[EXERCISE INPUTS Boundary: Start]

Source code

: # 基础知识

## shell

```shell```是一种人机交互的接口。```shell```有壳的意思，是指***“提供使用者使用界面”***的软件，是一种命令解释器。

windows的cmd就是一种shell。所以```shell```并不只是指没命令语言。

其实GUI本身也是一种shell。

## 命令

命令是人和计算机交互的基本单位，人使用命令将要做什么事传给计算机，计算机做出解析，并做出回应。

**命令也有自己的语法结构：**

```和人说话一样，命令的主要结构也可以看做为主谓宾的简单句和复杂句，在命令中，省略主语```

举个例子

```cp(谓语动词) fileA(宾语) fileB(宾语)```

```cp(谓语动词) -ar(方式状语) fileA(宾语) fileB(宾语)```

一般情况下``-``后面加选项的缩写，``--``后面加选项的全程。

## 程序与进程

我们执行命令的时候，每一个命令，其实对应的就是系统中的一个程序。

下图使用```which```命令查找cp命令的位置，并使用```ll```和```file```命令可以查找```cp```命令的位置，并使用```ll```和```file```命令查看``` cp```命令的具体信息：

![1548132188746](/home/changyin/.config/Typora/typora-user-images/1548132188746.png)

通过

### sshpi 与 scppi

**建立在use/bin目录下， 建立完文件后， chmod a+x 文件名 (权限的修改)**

[EXERCISE INPUTS Boundary: End]

* _PROMPT_
Skip all lines ahead of the one containing "我们执行命令的时候，每一个命令，其实对应的就是系统中的一个程序。". Reproduce that line and the remainder of the listing above exactly.

* _WRITTEN REPLY_
我们执行命令的时候，每一个命令，其实对应的就是系统中的一个程序。

下图使用```which```命令查找cp命令的位置，并使用```ll```和```file```命令可以查找```cp```命令的位置，并使用```ll```和```file```命令查看``` cp```命令的具体信息：

![1548132188746](/home/changyin/.config/Typora/typora-user-images/1548132188746.png)

通过

### sshpi 与 scppi

**建立在use/bin目录下， 建立完文件后， chmod a+x 文件名 (权限的修改)**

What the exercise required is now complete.